Politics aside, the plan is highly detailed for one that the Administration will try hard not to invoke. Every one of the nation's 118 to 120 million licensed drivers over the age of 18 would be mailed a card entitling him or her to buy a month's supply of ration coupons, most likely at a bank or post office. Price: $1 per packet, to defray the $1.4 billion annual cost of the program. The basic ration would be a rather spartan 32 to 35 gallons a month, enough to permit only about 100 miles of driving a week in the average American car.

Rations would fluctuate, however, according to several factors: they would be lower for people who live close to good public transportation than for drivers who live in areas like Los Angeles and have to commute many miles to work. Three percent of all coupons would be held in reserve in each state to be distributed to "hardship" cases. Some 5,000 local rationing boards would make the specific decisions on who gets how much. Most important for the average motorist, there would be a legal free market in coupons: a driver could sell any coupons he did not need, and another driver could buy them, just as black marketeers did illegally during World War II. The price of extra coupons would be set by supply and demand, and that would be in addition to whatever price the buyer eventually paid for the gas itself.

The plan is complete down to some intricate details designed to avert cheating and frustrate would-be black marketeers. The ration coupons will be about a third the size of a dollar bill and, like currency, they will be printed by a difficult-to-counterfeit intaglio process. When a driver bought gas and handed over his coupons at the pump, he would have to sign his name and write his license-plate number on each one, so that they could not readily be reused. The coupons would be good for only 60 days, so that speculators would be discouraged from hoarding large quantities on the hunch that coupon values would rise.

Most economists think that the plan is about as fair and potentially effective as any that could be devised, given the inherent inequities of any rationing system. The big question, of course, is whether it will ever be put into effect.

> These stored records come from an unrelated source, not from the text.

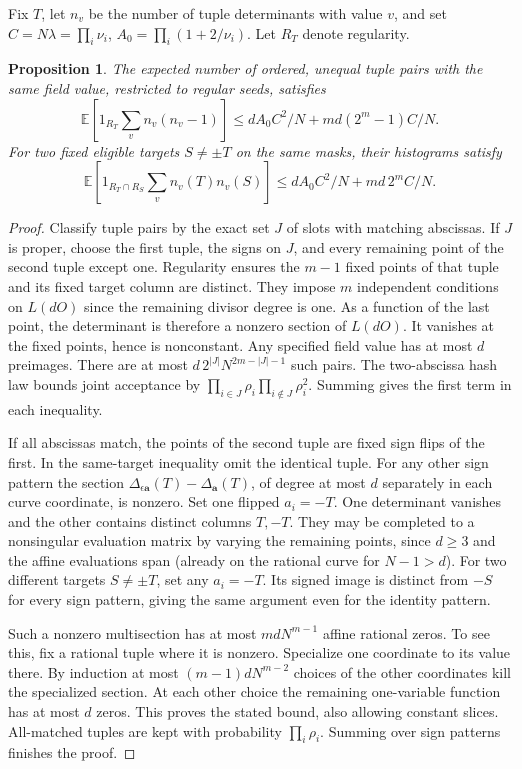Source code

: \documentclass[11pt]{article}
\newtheorem{proposition}{Proposition}
\newcommand{\E}{\mathbb E}
\begin{document}
Fix $T$, let $n_v$ be the number of tuple determinants with value $v$,
and set $C=N\lambda=\prod_i\nu_i$, $A_0=\prod_i(1+2/\nu_i)$.
Let $R_T$ denote regularity.
\begin{proposition}
The expected number of ordered, unequal tuple pairs with the same field
value, restricted to regular seeds, satisfies
\[
 \E\left[1_{R_T}\sum_v n_v(n_v-1)\right]
 \le d A_0 C^2/N+md(2^m-1)C/N .
\]
For two fixed eligible targets $S\ne\pm T$ on the same masks, their
histograms satisfy
\[
 \E\left[1_{R_T\cap R_S}\sum_v n_v(T)n_v(S)\right]
 \le d A_0 C^2/N+md\,2^m C/N .
\]
\end{proposition}
\begin{proof}
Classify tuple pairs by the exact set $J$ of slots with matching
abscissas. If $J$ is proper, choose the first tuple, the signs on $J$,
and every remaining point of the second tuple except one. Regularity
ensures the $m-1$ fixed points of that tuple and its fixed target column
are distinct. They impose $m$ independent conditions on $L(dO)$ since
the remaining divisor degree is one. As a function of the last point,
the determinant is therefore a nonzero section of $L(dO)$. It vanishes
at the fixed points, hence is nonconstant. Any specified field value has
at most $d$ preimages. There are at most
$d\,2^{|J|}N^{2m-|J|-1}$ such pairs. The two-abscissa hash law
bounds joint acceptance by $\prod_{i\in J}\rho_i\prod_{i\notin J}\rho_i^2$.
Summing gives the first term in each inequality.

If all abscissas match, the points of the second tuple are fixed sign
flips of the first. In the same-target inequality omit the identical
tuple. For any other sign pattern the section
$\Delta_{\epsilon\mathbf a}(T)-\Delta_{\mathbf a}(T)$, of degree at
most $d$ separately in each curve coordinate, is nonzero. Set one
flipped $a_i=-T$. One determinant vanishes and the other contains
distinct columns $T,-T$. They may be completed to a nonsingular
evaluation matrix by varying the remaining points, since $d\ge3$ and
the affine evaluations span (already on the rational curve for $N-1>d$).
For two different targets $S\ne\pm T$, set any $a_i=-T$. Its signed
image is distinct from $-S$ for every sign pattern, giving the same
argument even for the identity pattern.

Such a nonzero multisection has at most $md N^{m-1}$ affine rational
zeros. To see this, fix a rational tuple where it is nonzero. Specialize
one coordinate to its value there. By induction at most
$(m-1)d N^{m-2}$ choices of the other coordinates kill the specialized
section. At each other choice the remaining one-variable function has
at most $d$ zeros. This proves the stated bound, also allowing constant
slices. All-matched tuples are kept with probability $\prod_i\rho_i$.
Summing over sign patterns finishes the proof.
\end{proof}
\end{document}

Last Resort. Simon hopes not. Under final fuel allocation regulations announced last week, he will order refineries to cut production of gasoline in order to shift more capacity to heating oil and products for industry. Still, gasoline consumption will not have to be reduced 30%, as the Administration once feared. Supplies to gas stations instead will be cut 20% below expected demand. Simon continues to predict that voluntary conservation measures will lower consumption sufficiently. In fact, though, such measures as gasless Sundays and lower speed limits so far have reduced gasoline use only 7.2%. Simon himself warns that the appearance of "three-or four-hour lines" at gas pumps could force actual rationing, and such lines indeed formed in some areas over the Christmas holidays.

In any case, the Administration continues to view rationing as a last resort. Before ordering it, Simon is likely to try several other measures: perhaps gasless Saturdays, perhaps a complicated system of colored windshield stickers designed to keep every car off the road one day a week. Red, for example, might mean no driving Monday.